Re: ICU integration

From: Peter Eisentraut <peter(dot)eisentraut(at)2ndquadrant(dot)com>
To: Thomas Munro <thomas(dot)munro(at)enterprisedb(dot)com>, Peter Geoghegan <pg(at)heroku(dot)com>
Cc: pgsql-hackers <pgsql-hackers(at)postgresql(dot)org>
Subject: Re: ICU integration
Date: 2017-02-16 05:17:53
Message-ID: c288b52e-2b83-8c0c-0f99-b34531763a5a@2ndquadrant.com
Views: Raw Message | Whole Thread | Download mbox | Resend email
Thread:
Lists: pgsql-hackers

On 1/31/17 16:59, Thomas Munro wrote:
> I assume (but haven't checked) that ucol_nextSortKeyPart accesses only
> the start of the string via the UCharIterator passed in, unless you
> have the rare reverse-accent-sort feature enabled (maybe used only in
> fr_CA, it looks like it is required to scan the whole string looking
> for the last accent). So I assume that uiter_setUTF8 and
> ucol_nextSortKeyPart would usually do a small fixed amount of work,
> whereas this patch's icu_to_uchar allocates space and converts the
> whole variable length string every time.

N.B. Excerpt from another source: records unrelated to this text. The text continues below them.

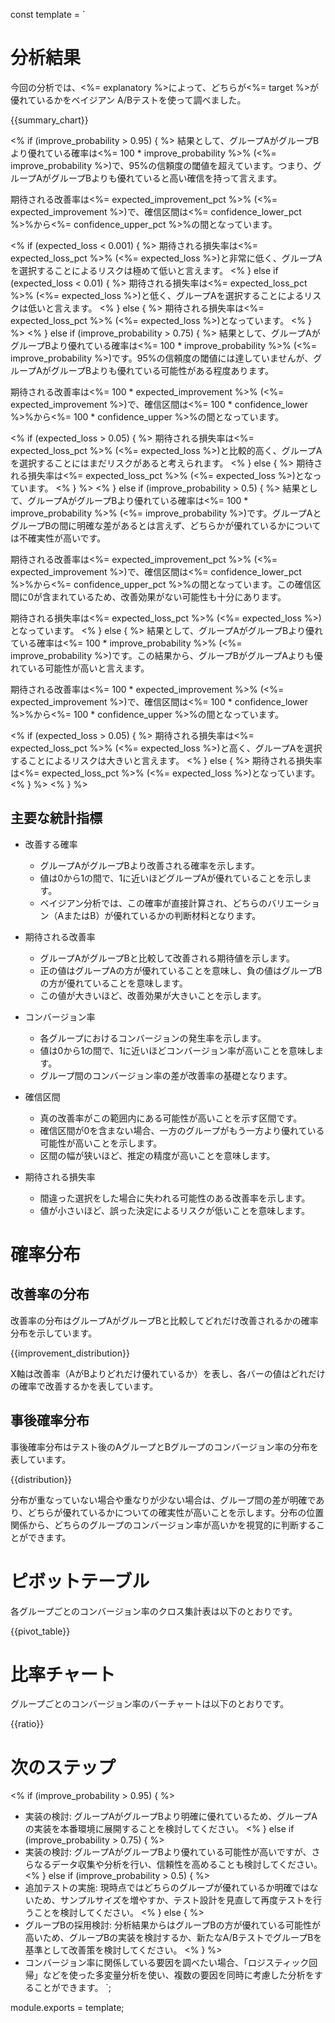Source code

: const template = `
# 分析結果

今回の分析では、<%= explanatory %>によって、どちらが<%= target %>が優れているかをベイジアン A/Bテストを使って調べました。

{{summary_chart}}

<% if (improve_probability > 0.95) { %>
  結果として、グループAがグループBより優れている確率は<%= 100 * improve_probability %>% (<%= improve_probability %>)で、95%の信頼度の閾値を超えています。つまり、グループAがグループBよりも優れていると高い確信を持って言えます。
  
  期待される改善率は<%= expected_improvement_pct %>% (<%= expected_improvement %>)で、確信区間は<%= confidence_lower_pct %>%から<%= confidence_upper_pct %>%の間となっています。
  
  <% if (expected_loss < 0.001) { %>
    期待される損失率は<%= expected_loss_pct %>% (<%= expected_loss %>)と非常に低く、グループAを選択することによるリスクは極めて低いと言えます。
  <% } else if (expected_loss < 0.01) { %>
    期待される損失率は<%= expected_loss_pct %>% (<%= expected_loss %>)と低く、グループAを選択することによるリスクは低いと言えます。
  <% } else { %>
    期待される損失率は<%= expected_loss_pct %>% (<%= expected_loss %>)となっています。
  <% } %>
<% } else if (improve_probability > 0.75) { %>
  結果として、グループAがグループBより優れている確率は<%= 100 * improve_probability %>% (<%= improve_probability %>)です。95%の信頼度の閾値には達していませんが、グループAがグループBよりも優れている可能性がある程度あります。
  
  期待される改善率は<%= 100 * expected_improvement %>% (<%= expected_improvement %>)で、確信区間は<%= 100 * confidence_lower %>%から<%= 100 * confidence_upper %>%の間となっています。
  
  <% if (expected_loss > 0.05) { %>
    期待される損失率は<%= expected_loss_pct %>% (<%= expected_loss %>)と比較的高く、グループAを選択することにはまだリスクがあると考えられます。
  <% } else { %>
    期待される損失率は<%= expected_loss_pct %>% (<%= expected_loss %>)となっています。
  <% } %>
<% } else if (improve_probability > 0.5) { %>
  結果として、グループAがグループBより優れている確率は<%= 100 * improve_probability %>% (<%= improve_probability %>)です。グループAとグループBの間に明確な差があるとは言えず、どちらかが優れているかについては不確実性が高いです。
  
  期待される改善率は<%= expected_improvement_pct %>% (<%= expected_improvement %>)で、確信区間は<%= confidence_lower_pct %>%から<%= confidence_upper_pct %>%の間となっています。この確信区間に0が含まれているため、改善効果がない可能性も十分にあります。
  
  期待される損失率は<%= expected_loss_pct %>% (<%= expected_loss %>)となっています。
<% } else { %>
  結果として、グループAがグループBより優れている確率は<%= 100 * improve_probability %>% (<%= improve_probability %>)です。この結果から、グループBがグループAよりも優れている可能性が高いと言えます。
  
  期待される改善率は<%= 100 * expected_improvement %>% (<%= expected_improvement %>)で、確信区間は<%= 100 * confidence_lower %>%から<%= 100 * confidence_upper %>%の間となっています。
  
  <% if (expected_loss > 0.05) { %>
    期待される損失率は<%= expected_loss_pct %>% (<%= expected_loss %>)と高く、グループAを選択することによるリスクは大きいと言えます。
  <% } else { %>
    期待される損失率は<%= expected_loss_pct %>% (<%= expected_loss %>)となっています。
  <% } %>
<% } %>

## 主要な統計指標

* 改善する確率
  * グループAがグループBより改善される確率を示します。
  * 値は0から1の間で、1に近いほどグループAが優れていることを示します。
  * ベイジアン分析では、この確率が直接計算され、どちらのバリエーション（AまたはB）が優れているかの判断材料となります。

* 期待される改善率
  * グループAがグループBと比較して改善される期待値を示します。
  * 正の値はグループAの方が優れていることを意味し、負の値はグループBの方が優れていることを意味します。
  * この値が大きいほど、改善効果が大きいことを示します。

* コンバージョン率
  * 各グループにおけるコンバージョンの発生率を示します。
  * 値は0から1の間で、1に近いほどコンバージョン率が高いことを意味します。
  * グループ間のコンバージョン率の差が改善率の基礎となります。

* 確信区間
  * 真の改善率がこの範囲内にある可能性が高いことを示す区間です。
  * 確信区間が0を含まない場合、一方のグループがもう一方より優れている可能性が高いことを示します。
  * 区間の幅が狭いほど、推定の精度が高いことを意味します。

* 期待される損失率
  * 間違った選択をした場合に失われる可能性のある改善率を示します。
  * 値が小さいほど、誤った決定によるリスクが低いことを意味します。

# 確率分布

## 改善率の分布

改善率の分布はグループAがグループBと比較してどれだけ改善されるかの確率分布を示しています。

{{improvement_distribution}}

X軸は改善率（AがBよりどれだけ優れているか）を表し、各バーの値はどれだけの確率で改善するかを表しています。

## 事後確率分布

事後確率分布はテスト後のAグループとBグループのコンバージョン率の分布を表しています。

{{distribution}}

分布が重なっていない場合や重なりが少ない場合は、グループ間の差が明確であり、どちらが優れているかについての確実性が高いことを示します。分布の位置関係から、どちらのグループのコンバージョン率が高いかを視覚的に判断することができます。

# ピボットテーブル

各グループごとのコンバージョン率のクロス集計表は以下のとおりです。

{{pivot_table}}

# 比率チャート

グループごとのコンバージョン率のバーチャートは以下のとおりです。

{{ratio}}

# 次のステップ

<% if (improve_probability > 0.95) { %>
* 実装の検討: グループAがグループBより明確に優れているため、グループAの実装を本番環境に展開することを検討してください。
<% } else if (improve_probability > 0.75) { %>
* 実装の検討: グループAがグループBより優れている可能性が高いですが、さらなるデータ収集や分析を行い、信頼性を高めることも検討してください。
<% } else if (improve_probability > 0.5) { %>
* 追加テストの実施: 現時点ではどちらのグループが優れているか明確ではないため、サンプルサイズを増やすか、テスト設計を見直して再度テストを行うことを検討してください。
<% } else { %>
* グループBの採用検討: 分析結果からはグループBの方が優れている可能性が高いため、グループBの実装を検討するか、新たなA/BテストでグループBを基準として改善策を検討してください。
<% } %>
* コンバージョン率に関係している要因を調べたい場合、「ロジスティック回帰」などを使った多変量分析を使い、複数の要因を同時に考慮した分析をすることができます。
`;

module.exports = template;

I have changed it to use ucol_nextSortKeyPart() when appropriate.

> That's about abbreviation, but I note that you can also compare
> strings using iterators with ucol_strcollIter, avoiding the need to
> allocate and transcode up front. I have no idea whether that'd pay
> off.

These iterators don't actually transcode on the fly. You can only set
up iterators for UTF-8 or UTF-16 strings. And for UTF-8, we already
have a special code path using ucol_strcollUTF8(), which uses an
interator internally.

> Clearly when you upgrade your system from (say) Debian 8 to Debian 9
> and the ICU major version changes we expect to have to REINDEX, but
> does anyone know if such data changes are ever pulled into the minor
> version package upgrades you get from regular apt-get update of (say)
> a Debian 8 or CentOS 7 or FreeBSD 11 system? In other words, do we
> expect collversion changes to happen basically any time in response to
> regular system updates, or only when you're doing a major upgrade of
> some kind, as the above-quoted documentation patch implies?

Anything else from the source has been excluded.